I am America’s “#1 domestic terrorist threat.”

All I did was release a few thousand mink from fur farms. For this crime of “Animal Enterprise Terrorism,” I received two years of prison and a lifetime of FBI attention as a convicted “eco-terrorist.”

I have had my curbside trash stolen by police, my ex-girlfriends questioned, my luggage ransacked by the TSA, my travels communicated by the FBI to fur industry executives, and my houses raided – twice.

And then there was the time the FBI sent a blonde woman named Taylor to seduce me.

It started at an animal rights conference

At first impression, she was exactly what you’d expect an FBI agent to be.
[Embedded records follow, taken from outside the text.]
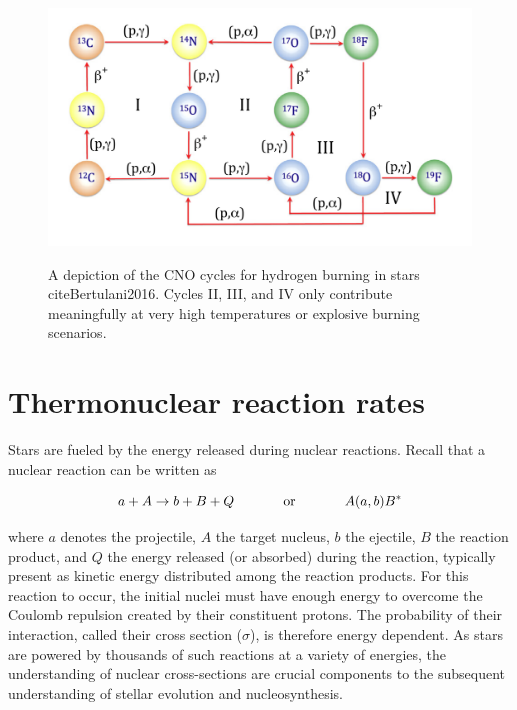 \begin{figure}
\includegraphics[width=\linewidth]{figures/cnoCycles.png}
\label{fig: CNO-cycles}
\caption{A depiction of the CNO cycles for hydrogen burning in stars cite{Bertulani2016}. Cycles II, III, and IV only contribute meaningfully at very high temperatures or explosive burning scenarios. }
\end{figure}




\section{Thermonuclear reaction rates}
\label{sec: thermonuclear reaction rates}

Stars are fueled by the energy released during nuclear reactions. Recall that a nuclear reaction can be written as 

\begin{equation}
a + A \rightarrow b + B + Q \hspace{0.5in} \text{or} \hspace{0.5in} A(a,b)B^{*}
\end{equation}

\noindent where $a$ denotes the projectile, $A$ the target nucleus, $b$ the ejectile, $B$ the reaction product, and $Q$ the energy released (or absorbed) during the reaction, typically present as kinetic energy distributed among the reaction products. For this reaction to occur, the initial nuclei must have enough energy to overcome the Coulomb repulsion created by their constituent protons. The probability of their interaction, called their cross section ($\sigma$), is therefore energy dependent. As stars are powered by thousands of such reactions at a variety of energies, the understanding of nuclear cross-sections are crucial components to the subsequent understanding of stellar evolution and nucleosynthesis. 

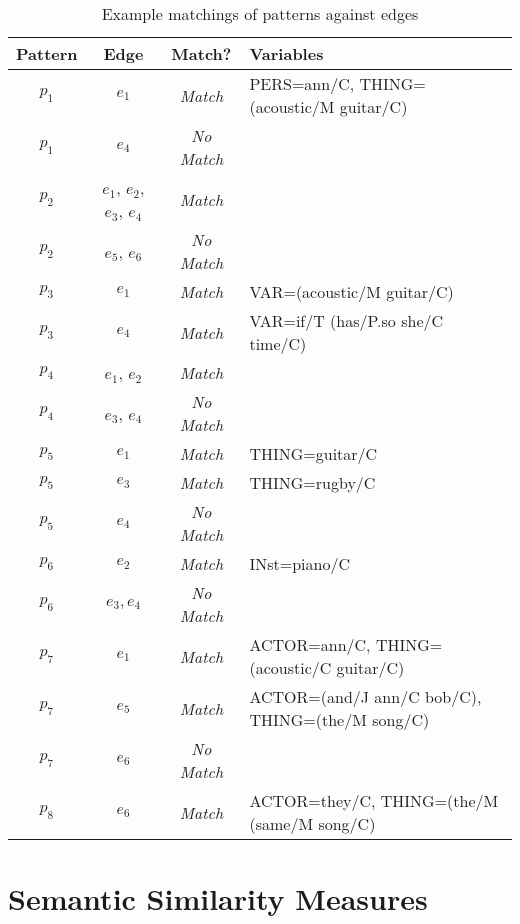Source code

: \documentclass[11pt, numbers=noenddot]{scrreprt}
\begin{document}
\begin{table}[ht]
\centering
\begin{tabular}{cccl}
\toprule
\textbf{Pattern} & \textbf{Edge} & \textbf{Match?} & \textbf{Variables} \\
\midrule
\(p_1\) & \(e_1\) & \textit{Match} & \textsf{PERS=ann/C, THING=(acoustic/M guitar/C)} \\
\(p_1\) & \(e_4\) & \textit{No Match} & \\
\(p_2\) & \(e_1\), \(e_2\), \(e_3\), \(e_4\) & \textit{Match} & \\
\(p_2\) & \(e_5\), \(e_6\) & \textit{No Match} & \\
\(p_3\) & \(e_1\) & \textit{Match} & \textsf{VAR=(acoustic/M guitar/C)} \\
\(p_3\) & \(e_4\) & \textit{Match} & \textsf{VAR=if/T (has/P.so she/C time/C)} \\
\(p_4\) & \(e_1\), \(e_2\) & \textit{Match} & \\
\(p_4\) & \(e_3\), \(e_4\)  & \textit{No Match} & \\
\(p_5\) & \(e_1\)  & \textit{Match} & \textsf{THING=guitar/C} \\
\(p_5\) & \(e_3\)  & \textit{Match} & \textsf{THING=rugby/C} \\
\(p_5\) & \(e_4\)  & \textit{No Match} & \\
\(p_6\) & \(e_2\)  & \textit{Match} & \textsf{IN\gls{st}=piano/C} \\
\(p_6\) & \(e_3, e_4\)  & \textit{No Match} & \\
\(p_7\) & \(e_1\)  & \textit{Match} & \textsf{ACTOR=ann/C, THING=(acoustic/C guitar/C)}\\
\(p_7\) & \(e_5\)  & \textit{Match} & \textsf{ACTOR=(and/J ann/C bob/C), THING=(the/M song/C)}\\
\(p_7\) & \(e_6\)  & \textit{No Match} & \\
\(p_8\) & \(e_6\)  & \textit{Match} & \textsf{ACTOR=they/C, THING=(the/M (same/M song/C)}\\
\bottomrule
\end{tabular}
\caption{Example matchings of patterns against edges}
\label{tab:shpl-example-matchings}
\vspace{2\baselineskip}
\end{table}



\section{Semantic Similarity Measures}
\label{sec:semantic-similarity}
\end{document}
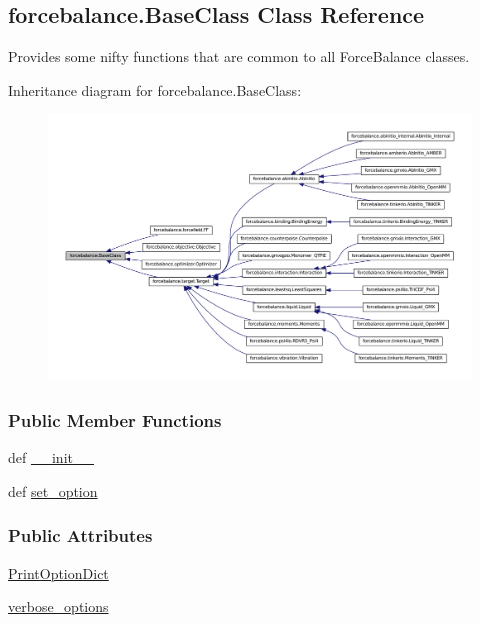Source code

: \hypertarget{classforcebalance_1_1BaseClass}{\subsection{forcebalance.\-Base\-Class \-Class \-Reference}
\label{classforcebalance_1_1BaseClass}
}


\-Provides some nifty functions that are common to all \-Force\-Balance classes.  




\-Inheritance diagram for forcebalance.\-Base\-Class\-:\nopagebreak
\begin{figure}[H]
\begin{center}
\leavevmode
\includegraphics[width=350pt]{classforcebalance_1_1BaseClass__inherit__graph}
\end{center}
\end{figure}
\subsubsection*{\-Public \-Member \-Functions}
\begin{DoxyCompactItemize}
\item 
def \hyperlink{classforcebalance_1_1BaseClass_ab395e00d6714b12c4b2d2ffeaa523772}{\-\_\-\-\_\-init\-\_\-\-\_\-}
\item 
def \hyperlink{classforcebalance_1_1BaseClass_a73e9a37a7632e79eb99f49bd15aced45}{set\-\_\-option}
\end{DoxyCompactItemize}
\subsubsection*{\-Public \-Attributes}
\begin{DoxyCompactItemize}
\item 
\hyperlink{classforcebalance_1_1BaseClass_afc6659278497d7245bc492ecf405ccae}{\-Print\-Option\-Dict}
\item 
\hyperlink{classforcebalance_1_1BaseClass_afd68efa29ccd2f320f4cf82198214aac}{verbose\-\_\-options}
\end{DoxyCompactItemize}


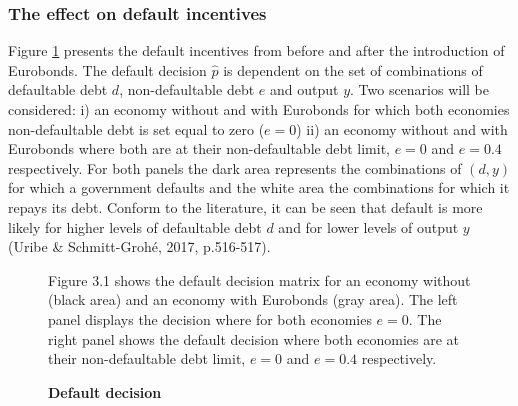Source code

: \subsubsection{The effect on default incentives}
Figure \ref{fig:default decision} presents the default incentives from before and after the introduction of Eurobonds. The default decision $\hat{p}$ is dependent on the set of combinations of defaultable debt $d$, non-defaultable debt $e$ and output $y$. Two scenarios will be considered: i) an economy without and with Eurobonds for which both economies non-defaultable debt is set equal to zero ($e = 0$) ii) an economy without and with Eurobonds where both are at their non-defaultable debt limit, $e = 0$ and $e = 0.4$ respectively. For both panels the dark area represents the combinations of $(d,y)$ for which a government defaults and the white area the combinations for which it repays its debt. Conform to the literature, it can be seen that default is more likely for higher levels of defaultable debt $d$ and for lower levels of output $y$ (Uribe \& Schmitt-Grohé, 2017, p.516-517).\\
\begin{figure}[H]
\caption{\textbf{Default decision}}
    \centering
    \vspace{1mm}
    \label{fig:default decision}
        \begin{tablenotes}
      \footnotesize
    Figure 3.1 shows the default decision matrix for an economy without (black area) and an economy with Eurobonds (gray area). The left panel displays the decision where for both economies $e = 0$. The right panel shows the default decision where both economies are at their non-defaultable debt limit, $e = 0$ and $e = 0.4$ respectively.
    \end{tablenotes}
\end{figure}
Like spending an hour making exaggerated nodding motions every time I opened my mouth while on a panel for a contentious debate: “The Animal Liberation Front: Terrorists or Heroes?” It was the conclusion of an animal rights conference in Salt Lake City, and there was nothing notable about a woman approaching me at the podium post-talk with a smile and a question.

Her name was Taylor. She wanted advice on starting a dog adoption program or something. I was better qualified to instruct her on picking locks to get inside labs that researched on dogs, but I did my best with her question. Undeterred by my failure to offer even basic guidance, she asked what I was doing after the conference, and could she join my friends and I for dinner? I didn’t object.

Clue #1 the girl flirting with you is an FBI agent: Everyone who knows her thinks she’s FBI

We agreed to meet later. When she stepped away from the podium, I was immediately mobbed by local activists who gave me a warning: Beware. That bouncy blonde, they admonished, had been lurking around the local animal rights scene, and was seriously suspected of working for the FBI.

It wasn’t the part about the FBI infiltrating animal rights groups that seemed implausible. When there is a flank of your movement that burns down slaughterhouses and breaks into labs, a little federal infiltration is obligatory.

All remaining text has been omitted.